→ EXERCISE OBJECTIVE: If a line of the data below holds the string "License", copy it.

→ RECORDED INFORMATION:
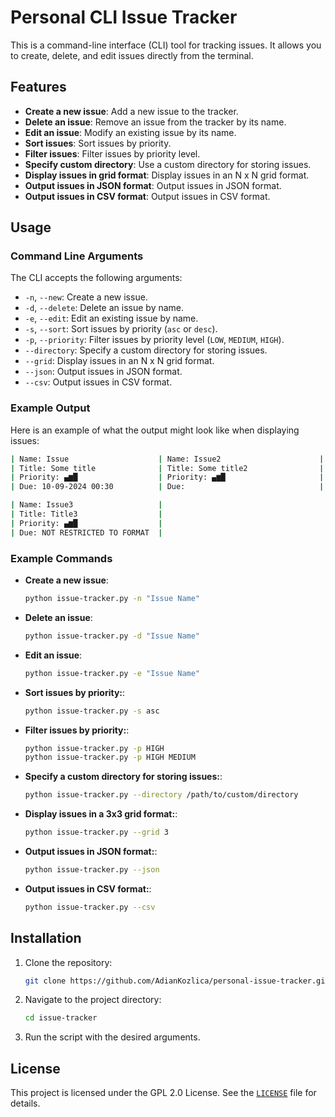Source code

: # Personal CLI Issue Tracker

This is a command-line interface (CLI) tool for tracking issues. It allows you to create, delete, and edit issues directly from the terminal.

## Features

- **Create a new issue**: Add a new issue to the tracker.
- **Delete an issue**: Remove an issue from the tracker by its name.
- **Edit an issue**: Modify an existing issue by its name.
- **Sort issues**: Sort issues by priority.
- **Filter issues**: Filter issues by priority level.
- **Specify custom directory**: Use a custom directory for storing issues.
- **Display issues in grid format**: Display issues in an N x N grid format.
- **Output issues in JSON format**: Output issues in JSON format.
- **Output issues in CSV format**: Output issues in CSV format.

## Usage

### Command Line Arguments

The CLI accepts the following arguments:

- `-n`, `--new`: Create a new issue.
- `-d`, `--delete`: Delete an issue by name.
- `-e`, `--edit`: Edit an existing issue by name.
- `-s`, `--sort`: Sort issues by priority (`asc` or `desc`).
- `-p`, `--priority`: Filter issues by priority level (`LOW`, `MEDIUM`, `HIGH`).
- `--directory`: Specify a custom directory for storing issues.
- `--grid`: Display issues in an N x N grid format.
- `--json`: Output issues in JSON format.
- `--csv`: Output issues in CSV format.

### Example Output

Here is an example of what the output might look like when displaying issues:
```sh
| Name: Issue                    | Name: Issue2                      |
| Title: Some title              | Title: Some title2                |
| Priority: ▄▆█                  | Priority: ▄▆█                     |
| Due: 10-09-2024 00:30          | Due:                              |

| Name: Issue3                   |
| Title: Title3                  |
| Priority: ▄▆█                  |
| Due: NOT RESTRICTED TO FORMAT  |
```
### Example Commands

- **Create a new issue**:
  ```sh
  python issue-tracker.py -n "Issue Name"
  ```

- **Delete an issue**:
  ```sh
  python issue-tracker.py -d "Issue Name"
  ```

- **Edit an issue**:
  ```sh
  python issue-tracker.py -e "Issue Name"
  ```

- **Sort issues by priority:**:
  ```sh
  python issue-tracker.py -s asc
  ```

- **Filter issues by priority:**:
  ```sh
  python issue-tracker.py -p HIGH
  python issue-tracker.py -p HIGH MEDIUM
  ```

- **Specify a custom directory for storing issues:**:
  ```sh
  python issue-tracker.py --directory /path/to/custom/directory
  ```

- **Display issues in a 3x3 grid format:**:
  ```sh
  python issue-tracker.py --grid 3
  ```

- **Output issues in JSON format:**:
  ```sh
  python issue-tracker.py --json
  ```

- **Output issues in CSV format:**:
  ```sh
  python issue-tracker.py --csv
  ```

## Installation

1. Clone the repository:
   ```sh
   git clone https://github.com/AdianKozlica/personal-issue-tracker.git
   ```
2. Navigate to the project directory:
   ```sh
   cd issue-tracker
   ```
3. Run the script with the desired arguments.

## License

This project is licensed under the GPL 2.0 License. See the [`LICENSE`](LICENSE) file for details.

→ RESULT FOR THIS EXERCISE:
## License
This project is licensed under the GPL 2.0 License. See the [`LICENSE`](LICENSE) file for details.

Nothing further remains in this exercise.